The problem -
Transcription, pictures excluded: write out the data below exactly.

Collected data
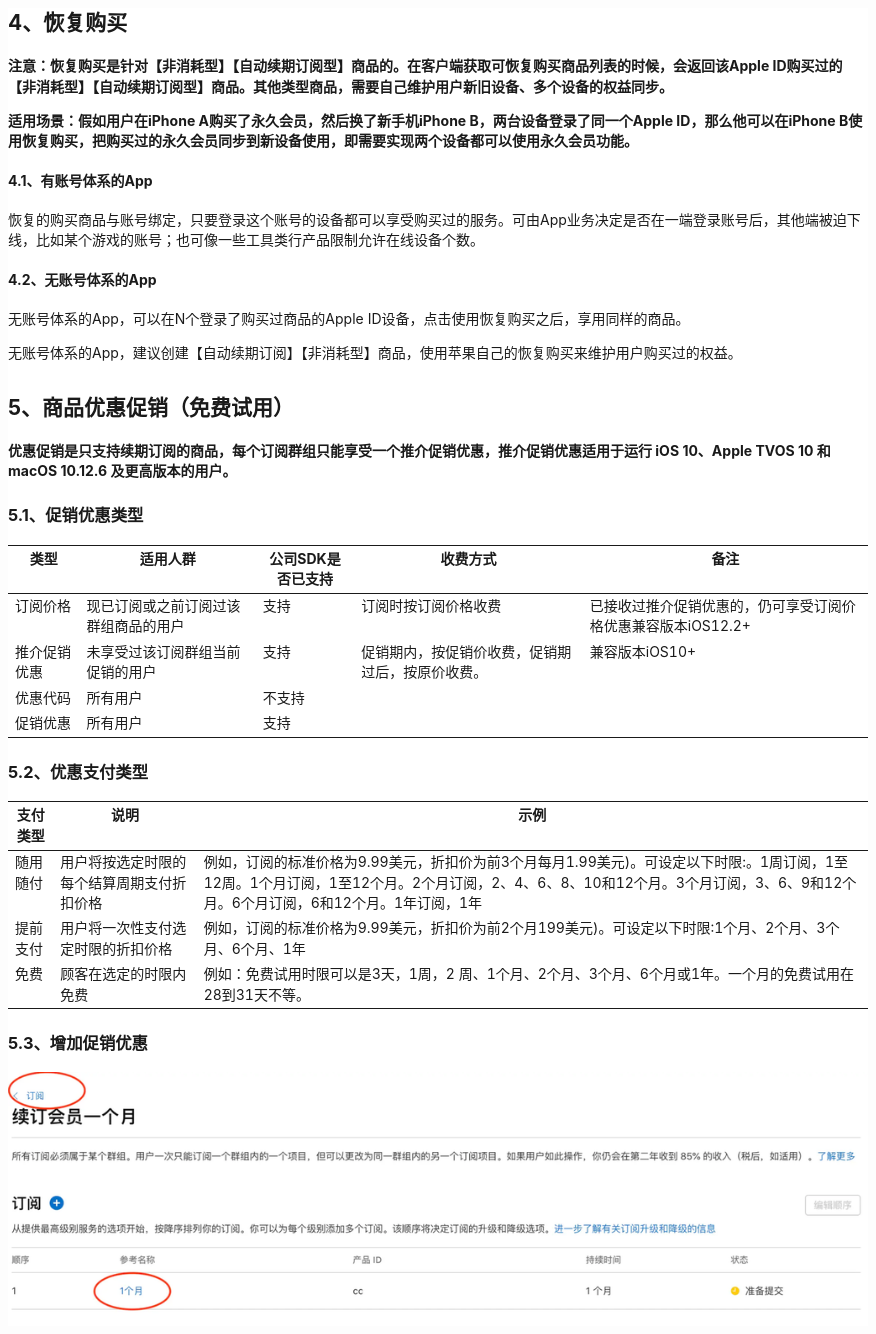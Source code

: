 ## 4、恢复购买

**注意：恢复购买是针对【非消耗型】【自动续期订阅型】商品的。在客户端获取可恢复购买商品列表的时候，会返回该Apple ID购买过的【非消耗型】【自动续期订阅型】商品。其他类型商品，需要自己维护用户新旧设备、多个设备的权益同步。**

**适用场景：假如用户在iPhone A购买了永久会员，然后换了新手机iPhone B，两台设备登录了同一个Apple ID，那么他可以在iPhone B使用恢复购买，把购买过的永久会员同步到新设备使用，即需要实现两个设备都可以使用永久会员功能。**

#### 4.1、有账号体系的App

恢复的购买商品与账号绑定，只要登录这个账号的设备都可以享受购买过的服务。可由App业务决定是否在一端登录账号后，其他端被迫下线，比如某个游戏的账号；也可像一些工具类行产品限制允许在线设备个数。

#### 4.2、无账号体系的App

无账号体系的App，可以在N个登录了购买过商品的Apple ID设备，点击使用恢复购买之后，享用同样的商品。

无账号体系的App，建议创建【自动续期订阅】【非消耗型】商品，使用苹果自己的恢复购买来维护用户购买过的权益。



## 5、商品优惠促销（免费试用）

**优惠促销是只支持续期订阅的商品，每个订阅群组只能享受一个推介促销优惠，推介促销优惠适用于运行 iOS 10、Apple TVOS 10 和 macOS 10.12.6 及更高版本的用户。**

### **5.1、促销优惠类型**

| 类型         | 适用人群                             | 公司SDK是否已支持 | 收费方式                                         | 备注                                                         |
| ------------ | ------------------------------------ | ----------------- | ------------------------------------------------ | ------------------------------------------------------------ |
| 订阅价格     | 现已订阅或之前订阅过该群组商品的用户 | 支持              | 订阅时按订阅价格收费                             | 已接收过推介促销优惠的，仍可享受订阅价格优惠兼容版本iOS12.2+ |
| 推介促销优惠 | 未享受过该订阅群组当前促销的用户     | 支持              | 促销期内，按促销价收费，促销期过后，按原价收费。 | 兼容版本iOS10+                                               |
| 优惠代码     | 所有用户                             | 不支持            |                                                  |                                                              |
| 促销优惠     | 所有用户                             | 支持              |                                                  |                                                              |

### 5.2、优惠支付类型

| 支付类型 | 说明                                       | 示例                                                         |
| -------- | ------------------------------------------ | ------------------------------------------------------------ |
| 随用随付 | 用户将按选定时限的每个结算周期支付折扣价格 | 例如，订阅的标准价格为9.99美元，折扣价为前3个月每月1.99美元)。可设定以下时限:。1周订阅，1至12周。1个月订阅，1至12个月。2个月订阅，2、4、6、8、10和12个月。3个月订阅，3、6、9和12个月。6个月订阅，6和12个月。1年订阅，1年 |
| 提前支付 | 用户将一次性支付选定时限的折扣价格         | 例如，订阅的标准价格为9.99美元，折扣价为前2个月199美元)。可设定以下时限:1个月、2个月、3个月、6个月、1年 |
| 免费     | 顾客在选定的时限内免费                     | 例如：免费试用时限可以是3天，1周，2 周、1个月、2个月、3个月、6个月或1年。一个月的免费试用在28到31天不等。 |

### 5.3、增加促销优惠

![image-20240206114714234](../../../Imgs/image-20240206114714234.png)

Result of this exercise -
Source code

: ## 4、恢复购买

**注意：恢复购买是针对【非消耗型】【自动续期订阅型】商品的。在客户端获取可恢复购买商品列表的时候，会返回该Apple ID购买过的【非消耗型】【自动续期订阅型】商品。其他类型商品，需要自己维护用户新旧设备、多个设备的权益同步。**

**适用场景：假如用户在iPhone A购买了永久会员，然后换了新手机iPhone B，两台设备登录了同一个Apple ID，那么他可以在iPhone B使用恢复购买，把购买过的永久会员同步到新设备使用，即需要实现两个设备都可以使用永久会员功能。**

#### 4.1、有账号体系的App

恢复的购买商品与账号绑定，只要登录这个账号的设备都可以享受购买过的服务。可由App业务决定是否在一端登录账号后，其他端被迫下线，比如某个游戏的账号；也可像一些工具类行产品限制允许在线设备个数。

#### 4.2、无账号体系的App

无账号体系的App，可以在N个登录了购买过商品的Apple ID设备，点击使用恢复购买之后，享用同样的商品。

无账号体系的App，建议创建【自动续期订阅】【非消耗型】商品，使用苹果自己的恢复购买来维护用户购买过的权益。



## 5、商品优惠促销（免费试用）

**优惠促销是只支持续期订阅的商品，每个订阅群组只能享受一个推介促销优惠，推介促销优惠适用于运行 iOS 10、Apple TVOS 10 和 macOS 10.12.6 及更高版本的用户。**

### **5.1、促销优惠类型**

| 类型         | 适用人群                             | 公司SDK是否已支持 | 收费方式                                         | 备注                                                         |
| ------------ | ------------------------------------ | ----------------- | ------------------------------------------------ | ------------------------------------------------------------ |
| 订阅价格     | 现已订阅或之前订阅过该群组商品的用户 | 支持              | 订阅时按订阅价格收费                             | 已接收过推介促销优惠的，仍可享受订阅价格优惠兼容版本iOS12.2+ |
| 推介促销优惠 | 未享受过该订阅群组当前促销的用户     | 支持              | 促销期内，按促销价收费，促销期过后，按原价收费。 | 兼容版本iOS10+                                               |
| 优惠代码     | 所有用户                             | 不支持            |                                                  |                                                              |
| 促销优惠     | 所有用户                             | 支持              |                                                  |                                                              |

### 5.2、优惠支付类型

| 支付类型 | 说明                                       | 示例                                                         |
| -------- | ------------------------------------------ | ------------------------------------------------------------ |
| 随用随付 | 用户将按选定时限的每个结算周期支付折扣价格 | 例如，订阅的标准价格为9.99美元，折扣价为前3个月每月1.99美元)。可设定以下时限:。1周订阅，1至12周。1个月订阅，1至12个月。2个月订阅，2、4、6、8、10和12个月。3个月订阅，3、6、9和12个月。6个月订阅，6和12个月。1年订阅，1年 |
| 提前支付 | 用户将一次性支付选定时限的折扣价格         | 例如，订阅的标准价格为9.99美元，折扣价为前2个月199美元)。可设定以下时限:1个月、2个月、3个月、6个月、1年 |
| 免费     | 顾客在选定的时限内免费                     | 例如：免费试用时限可以是3天，1周，2 周、1个月、2个月、3个月、6个月或1年。一个月的免费试用在28到31天不等。 |

### 5.3、增加促销优惠

![image-20240206114714234](../../../Imgs/image-20240206114714234.png)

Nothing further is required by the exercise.